The all next ceph commands are failing.



Version of all relevant components (if applicable):
OCS: 4.6.6-426.ci
OCP: 4.6 nightly build


Does this issue impact your ability to continue to work with the product
(please explain in detail what is the user impact)?


Is there any workaround available to the best of your knowledge?


Rate from 1 - 5 the complexity of the scenario you performed that caused this
bug (1 - very simple, 5 - very complex)?


Can this issue reproducible?
Yes it's constantly reproducible, all our upgrade jobs failed with this.

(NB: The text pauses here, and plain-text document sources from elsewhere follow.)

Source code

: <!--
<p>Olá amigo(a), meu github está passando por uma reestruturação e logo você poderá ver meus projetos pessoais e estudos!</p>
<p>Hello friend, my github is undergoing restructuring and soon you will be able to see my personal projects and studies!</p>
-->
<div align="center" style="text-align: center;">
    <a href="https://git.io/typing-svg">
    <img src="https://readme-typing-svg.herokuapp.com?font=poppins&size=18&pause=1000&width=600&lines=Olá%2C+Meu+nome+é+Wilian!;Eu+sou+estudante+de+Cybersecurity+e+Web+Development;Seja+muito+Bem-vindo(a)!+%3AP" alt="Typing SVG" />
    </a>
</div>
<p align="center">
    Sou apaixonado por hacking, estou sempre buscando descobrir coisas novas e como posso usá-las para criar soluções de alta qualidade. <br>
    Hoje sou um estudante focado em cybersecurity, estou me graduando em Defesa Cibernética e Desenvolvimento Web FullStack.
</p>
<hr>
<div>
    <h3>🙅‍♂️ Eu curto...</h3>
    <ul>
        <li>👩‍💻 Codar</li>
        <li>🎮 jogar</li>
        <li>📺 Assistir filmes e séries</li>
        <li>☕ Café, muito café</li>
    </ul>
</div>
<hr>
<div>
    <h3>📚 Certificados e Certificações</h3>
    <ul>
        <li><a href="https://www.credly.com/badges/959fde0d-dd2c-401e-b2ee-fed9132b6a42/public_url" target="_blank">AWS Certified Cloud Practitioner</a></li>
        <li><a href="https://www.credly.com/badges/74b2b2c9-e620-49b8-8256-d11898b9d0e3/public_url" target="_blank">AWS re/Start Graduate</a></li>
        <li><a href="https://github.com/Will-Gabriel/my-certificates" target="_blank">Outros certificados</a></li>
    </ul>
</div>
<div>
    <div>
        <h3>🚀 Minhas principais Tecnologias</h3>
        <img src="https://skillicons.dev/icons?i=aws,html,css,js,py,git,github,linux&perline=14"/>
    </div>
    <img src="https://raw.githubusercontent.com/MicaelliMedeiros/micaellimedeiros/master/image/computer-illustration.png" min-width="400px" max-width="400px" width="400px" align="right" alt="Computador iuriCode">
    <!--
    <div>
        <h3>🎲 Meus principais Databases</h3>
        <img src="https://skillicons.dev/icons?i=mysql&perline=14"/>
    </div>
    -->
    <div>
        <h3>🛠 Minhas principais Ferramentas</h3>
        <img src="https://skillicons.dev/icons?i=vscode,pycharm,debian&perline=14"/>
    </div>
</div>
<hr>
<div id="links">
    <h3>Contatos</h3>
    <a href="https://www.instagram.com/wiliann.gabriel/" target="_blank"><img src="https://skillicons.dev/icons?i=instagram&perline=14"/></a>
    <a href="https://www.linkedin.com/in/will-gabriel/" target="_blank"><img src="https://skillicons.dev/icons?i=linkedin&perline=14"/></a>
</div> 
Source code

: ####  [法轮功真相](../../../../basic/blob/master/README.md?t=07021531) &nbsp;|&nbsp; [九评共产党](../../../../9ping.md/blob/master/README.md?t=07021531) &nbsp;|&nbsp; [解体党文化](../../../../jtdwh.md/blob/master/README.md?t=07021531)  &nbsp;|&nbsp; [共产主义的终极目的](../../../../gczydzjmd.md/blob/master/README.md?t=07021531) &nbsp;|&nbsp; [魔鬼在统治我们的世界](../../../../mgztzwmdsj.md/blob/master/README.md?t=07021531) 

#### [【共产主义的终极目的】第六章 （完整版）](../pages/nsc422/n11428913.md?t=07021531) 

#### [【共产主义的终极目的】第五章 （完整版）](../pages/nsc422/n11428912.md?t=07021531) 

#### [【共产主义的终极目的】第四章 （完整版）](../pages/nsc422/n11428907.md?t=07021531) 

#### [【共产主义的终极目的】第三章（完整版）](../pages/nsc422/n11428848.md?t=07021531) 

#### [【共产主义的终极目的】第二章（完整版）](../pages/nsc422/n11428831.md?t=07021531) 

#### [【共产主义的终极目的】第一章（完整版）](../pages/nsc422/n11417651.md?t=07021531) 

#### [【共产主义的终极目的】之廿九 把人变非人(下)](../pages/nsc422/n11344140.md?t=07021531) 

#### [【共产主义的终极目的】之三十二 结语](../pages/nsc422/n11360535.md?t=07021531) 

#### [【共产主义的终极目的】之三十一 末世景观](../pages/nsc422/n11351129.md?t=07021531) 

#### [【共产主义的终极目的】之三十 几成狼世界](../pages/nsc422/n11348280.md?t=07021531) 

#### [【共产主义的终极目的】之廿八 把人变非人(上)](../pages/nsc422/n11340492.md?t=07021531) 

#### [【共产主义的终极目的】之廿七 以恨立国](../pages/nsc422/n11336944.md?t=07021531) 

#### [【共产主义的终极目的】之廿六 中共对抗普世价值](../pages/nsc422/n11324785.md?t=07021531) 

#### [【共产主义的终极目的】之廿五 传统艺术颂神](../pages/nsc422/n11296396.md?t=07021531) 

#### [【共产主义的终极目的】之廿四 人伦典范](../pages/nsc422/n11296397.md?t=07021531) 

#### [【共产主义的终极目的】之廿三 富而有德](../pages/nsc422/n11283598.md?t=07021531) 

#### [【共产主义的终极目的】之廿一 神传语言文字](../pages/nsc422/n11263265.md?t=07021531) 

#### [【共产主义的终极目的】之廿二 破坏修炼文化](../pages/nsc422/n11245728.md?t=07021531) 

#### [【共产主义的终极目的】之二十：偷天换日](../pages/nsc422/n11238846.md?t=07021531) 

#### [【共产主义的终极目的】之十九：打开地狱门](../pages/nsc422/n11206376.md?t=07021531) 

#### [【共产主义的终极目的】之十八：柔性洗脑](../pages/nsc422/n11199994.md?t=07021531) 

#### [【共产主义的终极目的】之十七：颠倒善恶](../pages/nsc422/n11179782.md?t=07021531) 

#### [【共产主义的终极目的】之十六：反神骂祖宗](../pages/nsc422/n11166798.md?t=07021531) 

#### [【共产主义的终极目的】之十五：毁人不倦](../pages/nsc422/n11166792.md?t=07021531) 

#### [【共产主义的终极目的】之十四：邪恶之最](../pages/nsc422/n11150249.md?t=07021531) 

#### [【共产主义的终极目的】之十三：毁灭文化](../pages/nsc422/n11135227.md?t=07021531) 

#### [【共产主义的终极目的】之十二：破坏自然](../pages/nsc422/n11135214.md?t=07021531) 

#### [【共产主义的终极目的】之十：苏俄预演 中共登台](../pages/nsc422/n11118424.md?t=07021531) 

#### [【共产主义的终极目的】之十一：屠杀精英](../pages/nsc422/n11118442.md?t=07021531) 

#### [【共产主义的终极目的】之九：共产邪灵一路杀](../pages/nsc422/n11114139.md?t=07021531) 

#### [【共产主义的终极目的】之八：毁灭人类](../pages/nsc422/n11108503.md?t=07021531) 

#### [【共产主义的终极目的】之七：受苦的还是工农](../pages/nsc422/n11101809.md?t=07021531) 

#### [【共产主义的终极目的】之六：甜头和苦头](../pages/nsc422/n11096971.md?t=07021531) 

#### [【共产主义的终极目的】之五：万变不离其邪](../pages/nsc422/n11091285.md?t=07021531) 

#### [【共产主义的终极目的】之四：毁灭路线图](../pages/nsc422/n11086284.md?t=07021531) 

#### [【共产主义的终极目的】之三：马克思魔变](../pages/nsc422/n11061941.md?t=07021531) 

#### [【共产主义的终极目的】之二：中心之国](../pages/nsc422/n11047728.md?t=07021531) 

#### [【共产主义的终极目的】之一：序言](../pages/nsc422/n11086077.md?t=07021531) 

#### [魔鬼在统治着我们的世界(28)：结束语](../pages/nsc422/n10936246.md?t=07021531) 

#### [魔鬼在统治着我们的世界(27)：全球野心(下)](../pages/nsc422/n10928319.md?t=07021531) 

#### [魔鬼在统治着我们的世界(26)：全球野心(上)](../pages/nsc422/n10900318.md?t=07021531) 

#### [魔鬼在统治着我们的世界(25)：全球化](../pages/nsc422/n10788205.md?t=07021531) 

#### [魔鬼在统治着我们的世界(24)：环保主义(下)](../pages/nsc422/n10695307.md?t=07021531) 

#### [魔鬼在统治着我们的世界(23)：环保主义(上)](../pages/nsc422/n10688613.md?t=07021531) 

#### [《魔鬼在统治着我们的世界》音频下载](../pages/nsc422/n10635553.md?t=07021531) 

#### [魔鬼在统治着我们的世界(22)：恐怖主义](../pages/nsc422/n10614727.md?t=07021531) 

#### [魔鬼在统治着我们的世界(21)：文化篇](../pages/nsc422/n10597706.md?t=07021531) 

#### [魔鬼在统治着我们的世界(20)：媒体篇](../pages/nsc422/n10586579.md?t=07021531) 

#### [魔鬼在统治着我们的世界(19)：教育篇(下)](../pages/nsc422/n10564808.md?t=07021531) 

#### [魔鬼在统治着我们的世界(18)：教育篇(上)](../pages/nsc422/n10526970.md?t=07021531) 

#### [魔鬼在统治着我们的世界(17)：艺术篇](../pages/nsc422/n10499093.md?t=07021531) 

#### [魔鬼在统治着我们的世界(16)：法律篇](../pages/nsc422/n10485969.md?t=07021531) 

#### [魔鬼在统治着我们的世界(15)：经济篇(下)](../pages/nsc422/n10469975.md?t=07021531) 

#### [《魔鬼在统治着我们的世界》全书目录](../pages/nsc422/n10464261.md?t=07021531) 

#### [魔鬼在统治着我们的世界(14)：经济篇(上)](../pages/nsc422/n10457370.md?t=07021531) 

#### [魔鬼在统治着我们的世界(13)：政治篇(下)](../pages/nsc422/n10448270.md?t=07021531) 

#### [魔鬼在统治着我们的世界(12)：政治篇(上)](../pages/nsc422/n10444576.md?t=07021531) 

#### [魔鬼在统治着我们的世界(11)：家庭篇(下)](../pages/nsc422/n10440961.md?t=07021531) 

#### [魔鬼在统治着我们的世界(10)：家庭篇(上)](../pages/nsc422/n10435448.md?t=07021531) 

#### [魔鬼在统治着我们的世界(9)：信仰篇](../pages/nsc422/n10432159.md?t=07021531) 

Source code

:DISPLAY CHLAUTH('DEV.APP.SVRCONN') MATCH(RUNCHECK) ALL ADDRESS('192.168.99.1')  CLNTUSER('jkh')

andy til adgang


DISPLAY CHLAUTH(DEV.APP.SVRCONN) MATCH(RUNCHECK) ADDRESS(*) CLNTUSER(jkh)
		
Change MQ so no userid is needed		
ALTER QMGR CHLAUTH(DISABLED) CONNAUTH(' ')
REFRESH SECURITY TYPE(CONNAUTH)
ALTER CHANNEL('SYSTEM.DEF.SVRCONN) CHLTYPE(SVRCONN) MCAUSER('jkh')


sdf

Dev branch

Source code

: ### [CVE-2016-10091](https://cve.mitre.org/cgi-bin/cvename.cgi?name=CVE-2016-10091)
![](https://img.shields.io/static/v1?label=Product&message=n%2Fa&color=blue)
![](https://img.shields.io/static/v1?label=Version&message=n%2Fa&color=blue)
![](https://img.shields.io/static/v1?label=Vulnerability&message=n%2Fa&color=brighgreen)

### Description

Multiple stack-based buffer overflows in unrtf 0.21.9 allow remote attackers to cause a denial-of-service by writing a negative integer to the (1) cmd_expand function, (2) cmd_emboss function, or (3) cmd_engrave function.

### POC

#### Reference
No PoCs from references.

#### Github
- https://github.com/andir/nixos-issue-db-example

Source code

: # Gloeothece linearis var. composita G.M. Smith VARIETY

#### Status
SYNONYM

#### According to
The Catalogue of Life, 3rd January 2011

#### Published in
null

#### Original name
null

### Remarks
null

Can this issue reproduce from the UI?
Haven't tried


If this is a regression, please provide more details to justify this:
Yes, this worked well before


Steps to Reproduce:
1. install OCS 4.5
2. Upgrade to 4.6.6 build
3. Then the issue is hit when you run ceph command on ceph toolbox pod


Actual results:
Cannot run ceph commands on toolbox pod


Expected results:
Be able to run the commands


Additional info:
Job:
https://ocs4-jenkins-csb-ocsqe.apps.ocp4.prod.psi.redhat.com/job/qe-deploy-ocs-cluster-prod/1282/consoleFull

kubeconfig: http://magna002.ceph.redhat.com/ocsci-jenkins/openshift-clusters/j043ai3c33-ua/j043ai3c33-ua_20210701T150543/openshift-cluster-dir/auth/kubeconfig

Must gather:
http://magna002.ceph.redhat.com/ocsci-jenkins/openshift-clusters/j043ai3c33-ua/j043ai3c33-ua_20210701T150543/logs/failed_testcase_ocs_logs_1625159105/test_upgrade_ocs_logs/


Another reproduction:

https://ocs4-jenkins-csb-ocsqe.apps.ocp4.prod.psi.redhat.com/job/qe-deploy-ocs-cluster-prod/1263/testReport/tests.ecosystem.upgrade/test_upgrade/test_upgrade/
http://magna002.ceph.redhat.com/ocsci-jenkins/openshift-clusters/j066vu1cs33-ua/j066vu1cs33-ua_20210629T160701/logs/failed_testcase_ocs_logs_1624988496/test_upgrade_ocs_logs/

Next:
https://ocs4-jenkins-csb-ocsqe.apps.ocp4.prod.psi.redhat.com/job/qe-deploy-ocs-cluster-prod/1255/testReport/tests.ecosystem.upgrade/test_upgrade/test_upgrade/

Next on vsphere:
https://ocs4-jenkins-csb-ocsqe.apps.ocp4.prod.psi.redhat.com/job/qe-deploy-ocs-cluster-prod/1253/testReport/tests.ecosystem.upgrade/test_upgrade/test_upgrade/

Comment 3 Santosh Pillai 2021-07-02 09:40:37 UTC
I was looking in to the first cluster. The toolbox image was 
- image: registry.redhat.io/ocs4/rook-ceph-rhel8-operator@sha256:82db76aa07847d7fb5993af515cfaaffb803876b8a7869f85a27260a9edf7fb8

Something triggered the restart of the OCS operator (wasn't me). I think the tests are still running on the cluster. Now the image is showing up correctly as 
- image: quay.io/rhceph-dev/rook-ceph@sha256:6626db27489220f89fadef52203687860474411c604e8e27f8262fc5973879e8

Also, the ceph commands are working now in the tool box.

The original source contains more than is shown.